Da Cremona fino a Milano tutti hanno finalmente potuto vedere il segreto più custodito di un sommergibile: l’elica che del Toti è a 5 pale destrorse con un diametro di 2,24 metri.

Per transitare nella città di Milano sono state deviate 13 linee di tram e filobus, demolito un passaggio a livello e le linee aeree in due punti della ferrovia, sono stati rimossi 20 pali della luce, 24 semafori.

Partito da Cremona il 23 luglio 2005, il Sommergibile S-506 Enrico Toti arriva finalmente a Milano il 14 agosto del 2005, dal 7 dicembre 2005 può essere visitato.

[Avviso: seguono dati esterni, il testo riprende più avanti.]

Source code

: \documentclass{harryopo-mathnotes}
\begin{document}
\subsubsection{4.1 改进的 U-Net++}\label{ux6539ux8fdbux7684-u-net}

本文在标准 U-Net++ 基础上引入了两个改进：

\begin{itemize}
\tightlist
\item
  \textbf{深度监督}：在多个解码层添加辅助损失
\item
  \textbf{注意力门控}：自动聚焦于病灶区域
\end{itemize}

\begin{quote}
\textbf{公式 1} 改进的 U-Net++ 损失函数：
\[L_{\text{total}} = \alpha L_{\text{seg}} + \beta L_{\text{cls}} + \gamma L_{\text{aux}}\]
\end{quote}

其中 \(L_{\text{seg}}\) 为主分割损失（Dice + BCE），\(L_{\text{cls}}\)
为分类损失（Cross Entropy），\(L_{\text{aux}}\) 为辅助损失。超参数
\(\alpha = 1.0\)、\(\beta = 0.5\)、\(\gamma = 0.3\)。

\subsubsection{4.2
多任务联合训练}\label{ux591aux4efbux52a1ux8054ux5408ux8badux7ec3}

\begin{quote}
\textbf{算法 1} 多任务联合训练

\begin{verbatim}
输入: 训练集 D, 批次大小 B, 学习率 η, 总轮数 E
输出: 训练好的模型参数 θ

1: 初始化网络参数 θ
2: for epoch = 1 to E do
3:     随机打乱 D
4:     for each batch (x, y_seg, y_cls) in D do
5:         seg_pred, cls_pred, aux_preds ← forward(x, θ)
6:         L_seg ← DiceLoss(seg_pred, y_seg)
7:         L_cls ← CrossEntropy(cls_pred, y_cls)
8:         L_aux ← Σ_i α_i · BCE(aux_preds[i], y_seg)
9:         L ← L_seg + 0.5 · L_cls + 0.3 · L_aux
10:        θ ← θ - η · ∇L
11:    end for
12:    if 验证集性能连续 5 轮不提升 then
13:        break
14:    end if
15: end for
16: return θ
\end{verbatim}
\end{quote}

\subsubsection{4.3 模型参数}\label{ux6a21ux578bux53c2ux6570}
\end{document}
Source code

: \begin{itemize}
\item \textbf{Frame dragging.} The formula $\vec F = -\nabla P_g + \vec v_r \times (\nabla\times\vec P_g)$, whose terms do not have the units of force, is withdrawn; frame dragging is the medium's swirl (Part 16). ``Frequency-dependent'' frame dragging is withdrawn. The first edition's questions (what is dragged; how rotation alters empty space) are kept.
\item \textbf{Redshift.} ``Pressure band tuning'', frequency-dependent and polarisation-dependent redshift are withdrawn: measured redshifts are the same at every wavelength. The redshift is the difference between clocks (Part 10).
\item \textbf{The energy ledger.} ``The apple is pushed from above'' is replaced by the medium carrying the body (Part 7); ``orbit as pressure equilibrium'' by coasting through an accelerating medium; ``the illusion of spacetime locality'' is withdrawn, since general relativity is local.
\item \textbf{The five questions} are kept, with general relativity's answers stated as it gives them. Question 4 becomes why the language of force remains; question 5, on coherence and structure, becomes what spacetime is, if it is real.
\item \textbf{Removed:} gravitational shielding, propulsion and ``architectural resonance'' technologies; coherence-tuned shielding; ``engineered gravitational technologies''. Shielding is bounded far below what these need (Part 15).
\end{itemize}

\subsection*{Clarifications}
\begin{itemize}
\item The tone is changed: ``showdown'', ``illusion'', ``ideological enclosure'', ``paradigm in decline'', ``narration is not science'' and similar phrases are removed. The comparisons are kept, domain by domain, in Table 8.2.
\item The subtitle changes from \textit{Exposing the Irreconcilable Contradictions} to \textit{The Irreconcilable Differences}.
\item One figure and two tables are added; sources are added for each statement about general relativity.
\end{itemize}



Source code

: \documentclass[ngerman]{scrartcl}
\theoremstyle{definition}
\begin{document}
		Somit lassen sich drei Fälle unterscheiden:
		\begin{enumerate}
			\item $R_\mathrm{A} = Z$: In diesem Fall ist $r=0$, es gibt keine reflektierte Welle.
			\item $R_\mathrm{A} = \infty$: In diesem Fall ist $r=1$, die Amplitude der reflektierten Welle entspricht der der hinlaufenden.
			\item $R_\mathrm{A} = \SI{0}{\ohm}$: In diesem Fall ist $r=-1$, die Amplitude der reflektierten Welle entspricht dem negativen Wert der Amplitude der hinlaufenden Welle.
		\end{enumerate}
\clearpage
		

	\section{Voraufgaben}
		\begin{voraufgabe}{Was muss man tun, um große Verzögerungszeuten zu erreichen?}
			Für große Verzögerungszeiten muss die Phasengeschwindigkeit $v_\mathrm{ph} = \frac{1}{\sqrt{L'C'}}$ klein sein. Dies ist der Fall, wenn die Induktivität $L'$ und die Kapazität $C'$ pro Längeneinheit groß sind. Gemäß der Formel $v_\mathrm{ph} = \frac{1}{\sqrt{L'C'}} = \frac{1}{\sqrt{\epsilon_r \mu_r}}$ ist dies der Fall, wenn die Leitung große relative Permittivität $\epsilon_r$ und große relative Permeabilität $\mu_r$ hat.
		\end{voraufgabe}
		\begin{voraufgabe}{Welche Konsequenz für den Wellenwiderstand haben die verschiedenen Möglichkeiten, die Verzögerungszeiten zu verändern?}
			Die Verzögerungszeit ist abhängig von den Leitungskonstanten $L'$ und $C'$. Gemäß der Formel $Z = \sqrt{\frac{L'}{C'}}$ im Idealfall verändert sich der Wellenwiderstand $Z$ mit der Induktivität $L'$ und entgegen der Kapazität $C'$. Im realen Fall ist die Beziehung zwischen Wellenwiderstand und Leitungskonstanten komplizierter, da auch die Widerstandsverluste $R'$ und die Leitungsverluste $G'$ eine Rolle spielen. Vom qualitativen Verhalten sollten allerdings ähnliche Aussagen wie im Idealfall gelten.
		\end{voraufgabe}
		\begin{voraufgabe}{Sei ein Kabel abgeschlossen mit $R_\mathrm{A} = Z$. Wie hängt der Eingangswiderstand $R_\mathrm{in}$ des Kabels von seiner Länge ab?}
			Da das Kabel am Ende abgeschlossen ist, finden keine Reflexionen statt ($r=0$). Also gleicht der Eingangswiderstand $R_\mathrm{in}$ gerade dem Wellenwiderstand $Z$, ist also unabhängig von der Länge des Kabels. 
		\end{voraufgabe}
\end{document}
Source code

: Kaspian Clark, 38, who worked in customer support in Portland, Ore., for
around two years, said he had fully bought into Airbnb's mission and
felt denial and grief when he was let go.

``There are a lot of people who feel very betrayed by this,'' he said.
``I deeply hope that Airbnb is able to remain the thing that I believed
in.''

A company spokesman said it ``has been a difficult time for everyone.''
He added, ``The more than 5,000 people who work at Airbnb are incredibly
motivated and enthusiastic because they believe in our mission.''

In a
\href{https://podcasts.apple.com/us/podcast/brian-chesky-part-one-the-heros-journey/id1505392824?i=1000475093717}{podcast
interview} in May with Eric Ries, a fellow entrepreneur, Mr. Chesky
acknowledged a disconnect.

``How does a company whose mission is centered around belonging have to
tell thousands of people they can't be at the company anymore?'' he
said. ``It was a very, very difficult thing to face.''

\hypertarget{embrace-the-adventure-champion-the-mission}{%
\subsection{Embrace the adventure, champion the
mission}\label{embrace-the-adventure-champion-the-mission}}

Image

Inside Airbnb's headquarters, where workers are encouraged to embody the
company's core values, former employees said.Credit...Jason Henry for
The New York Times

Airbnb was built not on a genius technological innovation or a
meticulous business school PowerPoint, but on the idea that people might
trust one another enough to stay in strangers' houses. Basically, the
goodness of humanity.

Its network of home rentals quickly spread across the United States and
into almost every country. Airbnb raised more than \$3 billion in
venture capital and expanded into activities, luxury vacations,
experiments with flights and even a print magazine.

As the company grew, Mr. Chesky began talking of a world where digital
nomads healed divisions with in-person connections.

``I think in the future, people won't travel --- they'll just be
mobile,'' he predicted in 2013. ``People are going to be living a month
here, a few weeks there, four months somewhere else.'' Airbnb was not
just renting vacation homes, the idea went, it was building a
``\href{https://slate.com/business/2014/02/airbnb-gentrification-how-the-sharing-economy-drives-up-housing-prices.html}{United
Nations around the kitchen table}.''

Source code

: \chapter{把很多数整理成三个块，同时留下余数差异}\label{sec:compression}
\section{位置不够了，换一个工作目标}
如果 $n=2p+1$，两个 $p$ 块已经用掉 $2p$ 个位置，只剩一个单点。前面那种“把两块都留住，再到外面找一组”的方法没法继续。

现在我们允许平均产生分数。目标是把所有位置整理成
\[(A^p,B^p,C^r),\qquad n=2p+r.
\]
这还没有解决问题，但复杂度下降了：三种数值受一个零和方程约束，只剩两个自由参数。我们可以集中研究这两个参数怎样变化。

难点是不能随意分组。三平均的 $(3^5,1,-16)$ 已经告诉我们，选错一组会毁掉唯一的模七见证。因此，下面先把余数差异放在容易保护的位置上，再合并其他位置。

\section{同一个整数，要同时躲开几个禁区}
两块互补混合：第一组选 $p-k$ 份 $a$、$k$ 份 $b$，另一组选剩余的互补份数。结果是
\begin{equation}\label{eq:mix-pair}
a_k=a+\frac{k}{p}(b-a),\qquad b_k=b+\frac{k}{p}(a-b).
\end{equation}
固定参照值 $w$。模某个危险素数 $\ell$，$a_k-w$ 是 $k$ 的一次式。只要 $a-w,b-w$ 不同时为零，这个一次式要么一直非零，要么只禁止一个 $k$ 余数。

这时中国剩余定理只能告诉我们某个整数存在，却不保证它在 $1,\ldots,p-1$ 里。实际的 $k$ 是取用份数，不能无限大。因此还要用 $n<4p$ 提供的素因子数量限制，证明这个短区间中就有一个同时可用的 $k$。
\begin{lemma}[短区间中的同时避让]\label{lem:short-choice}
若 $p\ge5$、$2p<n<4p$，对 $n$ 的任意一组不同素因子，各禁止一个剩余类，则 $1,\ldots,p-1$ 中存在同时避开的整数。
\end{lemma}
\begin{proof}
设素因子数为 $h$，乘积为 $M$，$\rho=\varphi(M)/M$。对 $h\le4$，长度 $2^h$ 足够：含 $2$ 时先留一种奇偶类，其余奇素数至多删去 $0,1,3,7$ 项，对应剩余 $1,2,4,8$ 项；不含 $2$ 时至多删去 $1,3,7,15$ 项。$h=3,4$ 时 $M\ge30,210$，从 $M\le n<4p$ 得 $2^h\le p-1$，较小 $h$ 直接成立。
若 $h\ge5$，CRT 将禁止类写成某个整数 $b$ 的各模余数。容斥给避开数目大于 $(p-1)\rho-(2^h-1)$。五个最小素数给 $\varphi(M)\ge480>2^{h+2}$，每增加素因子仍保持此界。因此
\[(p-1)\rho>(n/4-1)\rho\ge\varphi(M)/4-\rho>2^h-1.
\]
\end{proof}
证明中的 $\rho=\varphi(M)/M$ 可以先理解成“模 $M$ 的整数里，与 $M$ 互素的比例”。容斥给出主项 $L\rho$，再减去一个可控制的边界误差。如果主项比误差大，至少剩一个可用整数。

Questo prestigioso cimelio e’ l’ultima perla delle 10.000 che custodisce il Museo Nazionale della scienza e della tecnologia “Leonardo da Vinci”

Gennaro Russo

gerusso@hotmail.com

Ho inviato una copia del giornale Cuneo Sette alla Direzione del Museo Nazionale della scienza e della tecnologia e l’articolo completo alla guida del Museo Sig. Marco D’Urso, il quale via E-mail il 30 dicembre 2005 mi ha cosi risposto:

Gentile Sig. Russo

La ringrazio per l’articolo! È molto bello. Mi fa piacere che i miei colleghi le sono stati utili e, soprattutto, apprezzo la sua piccola parentesi sulla terminologia (sottomarino-sommergibile).

Di tanti articoli letti a proposito del “caso” Toti il Suo è uno dei pochi in cui si riscontrano informazioni utili e nessun sensazionalismo gratuito e fastidioso. Su questo punto mi sento di insistere, perché è il più importante.

Hanno scritto tante buffonate sul nostro sottomarino (sempre chiamato sommergibile dalla stampa nazionale e dalla TV).

Lei ha reso al nostro cimelio la giusta dimensione, esaltandone i punti di maggior interesse, descrivendoli in modo semplice e azzeccato anche per un pubblico di non addetti ai lavori, è stato un autentico piacere leggerlo.

Io sono entrato alcune volte dentro la pancia di ferro del Toti, ma la sua descrizione mi ha fatto comunque sognare.

Spero che non si offenderà se le faccio un piccolo appunto, su un dettaglio a me caro.

Lei è una persona di cultura, quindi, penso che apprezzerà. Il museo non sorge proprio dentro la Milano romana,

(“nell’articolo è scritto: situato nel cuore della Milano dell’epoca romana, nelle vicinanze della basilica di Sant’Ambrogio, in Via San Vittore”)

ma su una propaggine extramurana sita sulla via consolare che conduceva verso ponente dentro il bosco di olmi (sito tra via degli olivetani fin oltre corso Vercelli) che vide il martirio di San Vittore.

Tutto il complesso vittoriano (basilica e monastero/museo) poggiano sull’antico cimitero che per decreto Imperiale era fuori dalle mura.

La porta occidentale era a ridosso del circo (di cui resta il ricordo nell’omonima via) che era sito in un’area più interna rispetto al complesso di Sant’Ambrogio. Il fatto che abbia citato il campanile cinquecentesco ed altre glorie della mia città mi ha riempito d’orgoglio e di questo Le sono grato.